● **Aim of the exercise**:
From the listing below, output the lines between the one with "## Lezione 3" and the one with "Browse Content: Users", including those two, and nothing else. Pictures are not copied.

● **Data under study**:

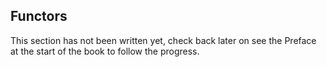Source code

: ## Functors

This section has not been written yet, check back later on see the Preface at the start of the book to follow the progress.

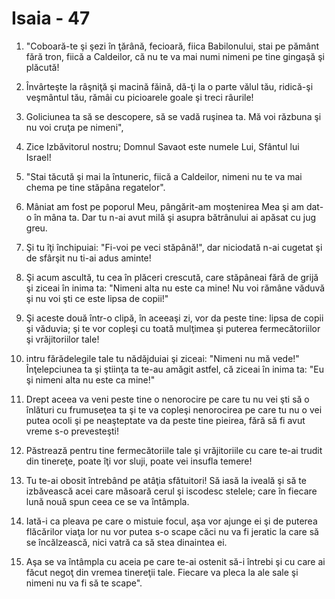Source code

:# Isaia - 47

1. "Coboară-te şi şezi în ţărână, fecioară, fiica Babilonului, stai pe pământ fără tron, fiică a Caldeilor, că nu te va mai numi nimeni pe tine gingaşă şi plăcută!

2. Învârteşte la râşniţă şi macină făină, dă-ţi la o parte vălul tău, ridică-şi veşmântul tău, rămâi cu picioarele goale şi treci râurile!

3. Goliciunea ta să se descopere, să se vadă ruşinea ta. Mă voi răzbuna şi nu voi cruţa pe nimeni",

4. Zice Izbăvitorul nostru; Domnul Savaot este numele Lui, Sfântul lui Israel!

5. "Stai tăcută şi mai la întuneric, fiică a Caldeilor, nimeni nu te va mai chema pe tine stăpâna regatelor".

6. Mâniat am fost pe poporul Meu, pângărit-am moştenirea Mea şi am dat-o în mâna ta. Dar tu n-ai avut milă şi asupra bătrânului ai apăsat cu jug greu.

7. Şi tu îţi închipuiai: "Fi-voi pe veci stăpână!", dar niciodată n-ai cugetat şi de sfârşit nu ti-ai adus aminte!

8. Şi acum ascultă, tu cea în plăceri crescută, care stăpâneai fără de grijă şi ziceai în inima ta: "Nimeni alta nu este ca mine! Nu voi rămâne văduvă şi nu voi şti ce este lipsa de copii!"

9. Şi aceste două într-o clipă, în aceeaşi zi, vor da peste tine: lipsa de copii şi văduvia; şi te vor copleşi cu toată mulţimea şi puterea fermecătoriilor şi vrăjitoriilor tale!

10. intru fărădelegile tale tu nădăjduiai şi ziceai: "Nimeni nu mă vede!" Înţelepciunea ta şi ştiinţa ta te-au amăgit astfel, că ziceai în inima ta: "Eu şi nimeni alta nu este ca mine!"

11. Drept aceea va veni peste tine o nenorocire pe care tu nu vei şti să o înlături cu frumuseţea ta şi te va copleşi nenorocirea pe care tu nu o vei putea ocoli şi pe neaşteptate va da peste tine pieirea, fără să fi avut vreme s-o prevesteşti!

12. Păstrează pentru tine fermecătoriile tale şi vrăjitoriile cu care te-ai trudit din tinereţe, poate îţi vor sluji, poate vei insufla temere!

13. Tu te-ai obosit întrebând pe atâţia sfătuitori! Să iasă la iveală şi să te izbăvească acei care măsoară cerul şi iscodesc stelele; care în fiecare lună nouă spun ceea ce se va întâmpla.

14. Iată-i ca pleava pe care o mistuie focul, aşa vor ajunge ei şi de puterea flăcărilor viaţa lor nu vor putea s-o scape căci nu va fi jeratic la care să se încălzească, nici vatră ca să stea dinaintea ei.

15. Aşa se va întâmpla cu aceia pe care te-ai ostenit să-i întrebi şi cu care ai făcut negoţ din vremea tinereţii tale. Fiecare va pleca la ale sale şi nimeni nu va fi să te scape".

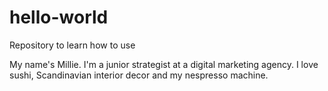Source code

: # hello-world
Repository to learn how to use 

My name's Millie. I'm a junior strategist at a digital marketing agency. I love sushi, Scandinavian interior decor and my nespresso machine. 
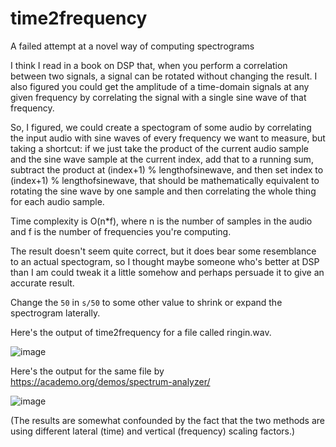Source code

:# time2frequency
A failed attempt at a novel way of computing spectrograms

I think I read in a book on DSP that, when you perform a correlation between two signals, a signal can be rotated without changing the result. I also figured you could get the amplitude of a time-domain signals at any given frequency by correlating the signal with a single sine wave of that frequency.

So, I figured, we could create a spectogram of some audio by correlating the input audio with sine waves of every frequency we want to measure, but taking a shortcut: if we just take the product of the current audio sample and the sine wave sample at the current index, add that to a running sum, subtract the product at (index+1) % lengthofsinewave, and then set index to (index+1) % lengthofsinewave, that should be mathematically equivalent to rotating the sine wave by one sample and then correlating the whole thing for each audio sample.

Time complexity is O(n*f), where n is the number of samples in the audio and f is the number of frequencies you're computing.

The result doesn't seem quite correct, but it does bear some resemblance to an actual spectogram, so I thought maybe someone who's better at DSP than I am could tweak it a little somehow and perhaps persuade it to give an accurate result.

Change the `50` in `s/50` to some other value to shrink or expand the spectrogram laterally.

Here's the output of time2frequency for a file called ringin.wav.

![image](https://user-images.githubusercontent.com/61786/182276250-8115cb92-4024-47db-bcf0-fa47cb6ad827.png)

Here's the output for the same file by https://academo.org/demos/spectrum-analyzer/

![image](https://user-images.githubusercontent.com/61786/182276169-bc451c55-9ffa-40d8-9fa2-904d4fa9303b.png)

(The results are somewhat confounded by the fact that the two methods are using different lateral (time) and vertical (frequency) scaling factors.)
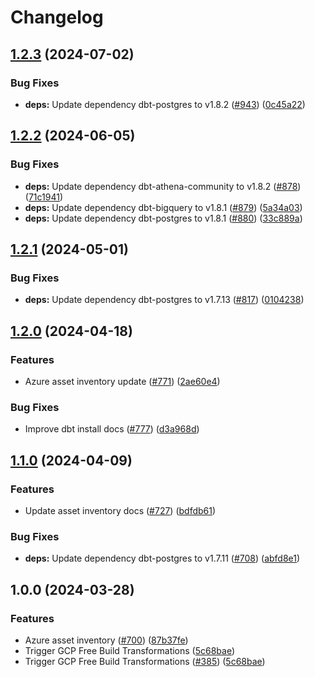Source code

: # Changelog

## [1.2.3](https://github.com/cloudquery/policies-premium/compare/transformation-azure-asset-inventory-free-v1.2.2...transformation-azure-asset-inventory-free-v1.2.3) (2024-07-02)


### Bug Fixes

* **deps:** Update dependency dbt-postgres to v1.8.2 ([#943](https://github.com/cloudquery/policies-premium/issues/943)) ([0c45a22](https://github.com/cloudquery/policies-premium/commit/0c45a226f6acdbd7ea070333b90bd2545b1af5c0))

## [1.2.2](https://github.com/cloudquery/policies-premium/compare/transformation-azure-asset-inventory-free-v1.2.1...transformation-azure-asset-inventory-free-v1.2.2) (2024-06-05)


### Bug Fixes

* **deps:** Update dependency dbt-athena-community to v1.8.2 ([#878](https://github.com/cloudquery/policies-premium/issues/878)) ([71c1941](https://github.com/cloudquery/policies-premium/commit/71c1941478e75175e23f86e5374540da7b25ddb1))
* **deps:** Update dependency dbt-bigquery to v1.8.1 ([#879](https://github.com/cloudquery/policies-premium/issues/879)) ([5a34a03](https://github.com/cloudquery/policies-premium/commit/5a34a03ed88958be63d4899fe8c477744e9524f7))
* **deps:** Update dependency dbt-postgres to v1.8.1 ([#880](https://github.com/cloudquery/policies-premium/issues/880)) ([33c889a](https://github.com/cloudquery/policies-premium/commit/33c889a21fea65f4a13ce4ce3bcfc6e23664de3a))

## [1.2.1](https://github.com/cloudquery/policies-premium/compare/transformation-azure-asset-inventory-free-v1.2.0...transformation-azure-asset-inventory-free-v1.2.1) (2024-05-01)


### Bug Fixes

* **deps:** Update dependency dbt-postgres to v1.7.13 ([#817](https://github.com/cloudquery/policies-premium/issues/817)) ([0104238](https://github.com/cloudquery/policies-premium/commit/01042382c48b21a1bcd0f1189a29137dcbd55fb6))

## [1.2.0](https://github.com/cloudquery/policies-premium/compare/transformation-azure-asset-inventory-free-v1.1.0...transformation-azure-asset-inventory-free-v1.2.0) (2024-04-18)


### Features

* Azure asset inventory update ([#771](https://github.com/cloudquery/policies-premium/issues/771)) ([2ae60e4](https://github.com/cloudquery/policies-premium/commit/2ae60e4d921ccebca61ed6dff754fd8aaab6b704))


### Bug Fixes

* Improve dbt install docs ([#777](https://github.com/cloudquery/policies-premium/issues/777)) ([d3a968d](https://github.com/cloudquery/policies-premium/commit/d3a968d6b055b29b6c7596483e0bfbb110f1bccf))

## [1.1.0](https://github.com/cloudquery/policies-premium/compare/transformation-azure-asset-inventory-free-v1.0.0...transformation-azure-asset-inventory-free-v1.1.0) (2024-04-09)


### Features

* Update asset inventory docs ([#727](https://github.com/cloudquery/policies-premium/issues/727)) ([bdfdb61](https://github.com/cloudquery/policies-premium/commit/bdfdb6143651b1772932cc5b78520702bc51e8dd))


### Bug Fixes

* **deps:** Update dependency dbt-postgres to v1.7.11 ([#708](https://github.com/cloudquery/policies-premium/issues/708)) ([abfd8e1](https://github.com/cloudquery/policies-premium/commit/abfd8e1a070537c01d703e8dafa29bad919c05f6))

## 1.0.0 (2024-03-28)


### Features

* Azure asset inventory ([#700](https://github.com/cloudquery/policies-premium/issues/700)) ([87b37fe](https://github.com/cloudquery/policies-premium/commit/87b37feda80f4daa560b9d477a5bbe933928c0f1))
* Trigger GCP Free Build Transformations ([5c68bae](https://github.com/cloudquery/policies-premium/commit/5c68bae0f30e4e57db5774300488d4b6ddd42c3b))
* Trigger GCP Free Build Transformations ([#385](https://github.com/cloudquery/policies-premium/issues/385)) ([5c68bae](https://github.com/cloudquery/policies-premium/commit/5c68bae0f30e4e57db5774300488d4b6ddd42c3b))
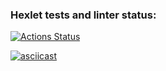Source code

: ### Hexlet tests and linter status:
[![Actions Status](https://github.com/AVomalsi/python-project-50/actions/workflows/hexlet-check.yml/badge.svg)](https://github.com/AVomalsi/python-project-50/actions)

[![asciicast](https://asciinema.org/a/44HpFbbFPc9Edjj56oehMVrzg.svg)](https://asciinema.org/a/44HpFbbFPc9Edjj56oehMVrzg)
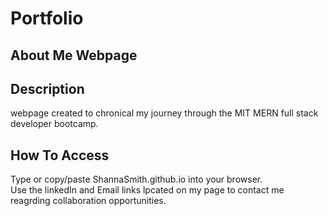 # Portfolio
## About Me Webpage
## Description
webpage created to chronical my journey through the MIT MERN full stack developer bootcamp.

## How To Access
Type or copy/paste ShannaSmith.github.io into your browser.  
Use the linkedIn and Email links lpcated on my page to contact me reagrding collaboration opportunities.







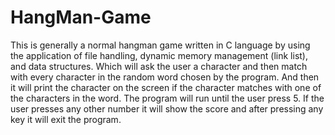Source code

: # HangMan-Game
This is generally a normal hangman game written in C language by using the application of file handling, dynamic
memory management (link list), and data structures. Which will ask the user a character and then match with
every character in the random word chosen by the program. And then it will print the character on the screen if
the character matches with one of the characters in the word. The program will run until the user press 5. If the
user presses any other number it will show the score and after pressing any key it will exit the program.

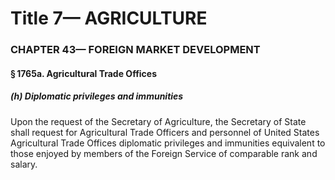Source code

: 
# Title 7— AGRICULTURE
### CHAPTER 43— FOREIGN MARKET DEVELOPMENT
#### § 1765a. Agricultural Trade Offices
##### (h) Diplomatic privileges and immunities

Upon the request of the Secretary of Agriculture, the Secretary of State shall request for Agricultural Trade Officers and personnel of United States Agricultural Trade Offices diplomatic privileges and immunities equivalent to those enjoyed by members of the Foreign Service of comparable rank and salary.
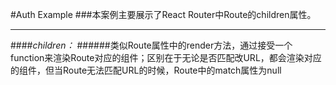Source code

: #Auth Example
###本案例主要展示了React Router中Route的children属性。
***
####*children：*
######类似Route属性中的render方法，通过接受一个function来渲染Route对应的组件；区别在于无论是否匹配改URL，都会渲染对应的组件，但当Route无法匹配URL的时候，Route中的match属性为null



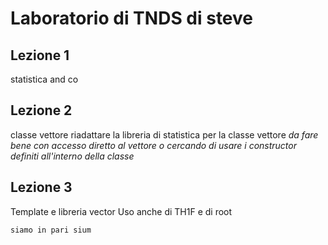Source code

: # Laboratorio di TNDS di steve

## Lezione 1
statistica and co

## Lezione 2
classe vettore
riadattare la libreria di statistica per la classe vettore
    *da fare bene con accesso diretto al vettore o cercando di usare i constructor definiti all'interno della classe*

## Lezione 3
Template e libreria vector
Uso anche di TH1F e di root

    siamo in pari sium

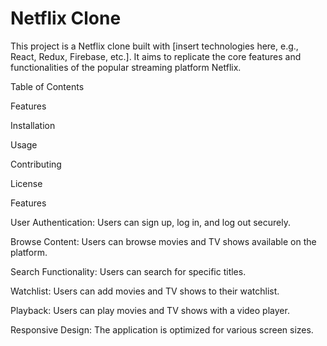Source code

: # Netflix Clone

This project is a Netflix clone built with [insert technologies here, e.g., React, Redux, Firebase, etc.]. It aims to replicate the core features and functionalities of the popular streaming platform Netflix.

Table of Contents

Features

Installation

Usage

Contributing

License

Features

User Authentication: Users can sign up, log in, and log out securely.

Browse Content: Users can browse movies and TV shows available on the platform.

Search Functionality: Users can search for specific titles.

Watchlist: Users can add movies and TV shows to their watchlist.

Playback: Users can play movies and TV shows with a video player.

Responsive Design: The application is optimized for various screen sizes.

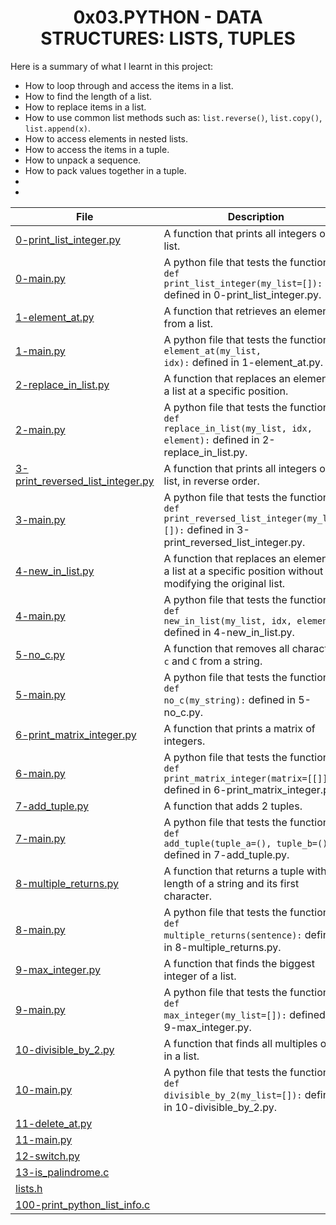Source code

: <h1 align="center" id="top">0x03.PYTHON - DATA STRUCTURES: LISTS, TUPLES</h1>
Here is a summary of what I learnt in this project: 
<ul>
<li>How to loop through and access the items in a list.</li>
<li>How to find the length of a list.</li>
<li>How to replace items in a list.</li>
<li>How to use common list methods such as: <code>list.reverse()</code>, <code>list.copy()</code>, <code>list.append(x)</code>.</li>
<li>How to access elements in nested lists.</li>
<li>How to access the items in a tuple.</li>
<li>How to unpack a sequence.</li>
<li>How to pack values together in a tuple.</li>
<li></li>
<li></li>
</ul>

|File|Description|
|--|--|
|[0-print_list_integer.py](https://github.com/GM-Samuelstein/alx-higher_level_programming/blob/master/0x03-python-data_structures/0-print_list_integer.py)|A function that prints all integers of a list.|
|[0-main.py](https://github.com/GM-Samuelstein/alx-higher_level_programming/blob/master/0x03-python-data_structures/0-main.py)|A python file that tests the function: <code>def print_list_integer(my_list=[]):</code> defined in 0-print_list_integer.py.|
|[1-element_at.py](https://github.com/GM-Samuelstein/alx-higher_level_programming/blob/master/0x03-python-data_structures/1-element_at.py)|A function that retrieves an element from a list.|
|[1-main.py](https://github.com/GM-Samuelstein/alx-higher_level_programming/blob/master/0x03-python-data_structures/1-main.py)|A python file that tests the function: <code>element_at(my_list, idx):</code> defined in 1-element_at.py.|
|[2-replace_in_list.py](https://github.com/GM-Samuelstein/alx-higher_level_programming/blob/master/0x03-python-data_structures/2-replace_in_list.py)|A function that replaces an element of a list at a specific position.|
|[2-main.py](https://github.com/GM-Samuelstein/alx-higher_level_programming/blob/master/0x03-python-data_structures/2-main.py)|A python file that tests the function: <code>def replace_in_list(my_list, idx, element):</code> defined in 2-replace_in_list.py.|
|[3-print_reversed_list_integer.py](https://github.com/GM-Samuelstein/alx-higher_level_programming/blob/master/0x03-python-data_structures/3-print_reversed_list_integer.py)|A function that prints all integers of a list, in reverse order.|
|[3-main.py](https://github.com/GM-Samuelstein/alx-higher_level_programming/blob/master/0x03-python-data_structures/3-main.py)|A python file that tests the function: <code>def print_reversed_list_integer(my_list=[]):</code> defined in 3-print_reversed_list_integer.py.|
|[4-new_in_list.py](https://github.com/GM-Samuelstein/alx-higher_level_programming/blob/master/0x03-python-data_structures/4-new_in_list.py)|A function that replaces an element in a list at a specific position without modifying the original list.|
|[4-main.py](https://github.com/GM-Samuelstein/alx-higher_level_programming/blob/master/0x03-python-data_structures/4-main.py)|A python file that tests the function: <code>def new_in_list(my_list, idx, element):</code> defined in 4-new_in_list.py.|
|[5-no_c.py](https://github.com/GM-Samuelstein/alx-higher_level_programming/blob/master/0x03-python-data_structures/5-no_c.py)|A function that removes all characters <code>c</code> and <code>C</code> from a string.|
|[5-main.py](https://github.com/GM-Samuelstein/alx-higher_level_programming/blob/master/0x03-python-data_structures/5-main.py)|A python file that tests the function: <code>def no_c(my_string):</code> defined in 5-no_c.py.|
|[6-print_matrix_integer.py](https://github.com/GM-Samuelstein/alx-higher_level_programming/blob/master/0x03-python-data_structures/6-print_matrix_integer.py)|A function that prints a matrix of integers.|
|[6-main.py](https://github.com/GM-Samuelstein/alx-higher_level_programming/blob/master/0x03-python-data_structures/6-main.py)|A python file that tests the function: <code>def print_matrix_integer(matrix=[[]]):</code> defined in 6-print_matrix_integer.py.|
|[7-add_tuple.py](https://github.com/GM-Samuelstein/alx-higher_level_programming/blob/master/0x03-python-data_structures/7-add_tuple.py)|A function that adds 2 tuples.|
|[7-main.py](https://github.com/GM-Samuelstein/alx-higher_level_programming/blob/master/0x03-python-data_structures/7-main.py)|A python file that tests the function: <code>def add_tuple(tuple_a=(), tuple_b=()):</code> defined in 7-add_tuple.py.|
|[8-multiple_returns.py](https://github.com/GM-Samuelstein/alx-higher_level_programming/blob/master/0x03-python-data_structures/8-multiple_returns.py)|A function that returns a tuple with the length of a string and its first character.|
|[8-main.py](https://github.com/GM-Samuelstein/alx-higher_level_programming/blob/master/0x03-python-data_structures/8-main.py)|A python file that tests the function: <code>def multiple_returns(sentence):</code> defined in 8-multiple_returns.py.|
|[9-max_integer.py](https://github.com/GM-Samuelstein/alx-higher_level_programming/blob/master/0x03-python-data_structures/9-max_integer.py)|A function that finds the biggest integer of a list.|
|[9-main.py](https://github.com/GM-Samuelstein/alx-higher_level_programming/blob/master/0x03-python-data_structures/9-main.py)|A python file that tests the function: <code>def max_integer(my_list=[]):</code> defined in 9-max_integer.py.|
|[10-divisible_by_2.py](https://github.com/GM-Samuelstein/alx-higher_level_programming/blob/master/0x03-python-data_structures/10-divisible_by_2.py)|A function that finds all multiples of 2 in a list.|
|[10-main.py](https://github.com/GM-Samuelstein/alx-higher_level_programming/blob/master/0x03-python-data_structures/10-main.py)|A python file that tests the function: <code>def divisible_by_2(my_list=[]):</code> defined in 10-divisible_by_2.py.|
|[11-delete_at.py](https://github.com/GM-Samuelstein/alx-higher_level_programming/blob/master/0x03-python-data_structures/11-delete_at.py)||
|[11-main.py](https://github.com/GM-Samuelstein/alx-higher_level_programming/blob/master/0x03-python-data_structures/11-main.py)||
|[12-switch.py](https://github.com/GM-Samuelstein/alx-higher_level_programming/blob/master/0x03-python-data_structures/12-switch.py)||
|[13-is_palindrome.c](https://github.com/GM-Samuelstein/alx-higher_level_programming/blob/master/0x03-python-data_structures/13-is_palindrome.c)||
|[lists.h](https://github.com/GM-Samuelstein/alx-higher_level_programming/blob/master/0x03-python-data_structures/lists.h)||
|[100-print_python_list_info.c](https://github.com/GM-Samuelstein/alx-higher_level_programming/blob/master/0x03-python-data_structures/100-print_python_list_info.c)||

● **Reply to the task**:
## Lezione 3
Template e libreria vector
Uso anche di TH1F e di root

    siamo in pari sium

Source code

: # Netflix Clone

This project is a Netflix clone built with [insert technologies here, e.g., React, Redux, Firebase, etc.]. It aims to replicate the core features and functionalities of the popular streaming platform Netflix.

Table of Contents

Features

Installation

Usage

Contributing

License

Features

User Authentication: Users can sign up, log in, and log out securely.

Browse Content: Users can browse movies and TV shows available on the platform.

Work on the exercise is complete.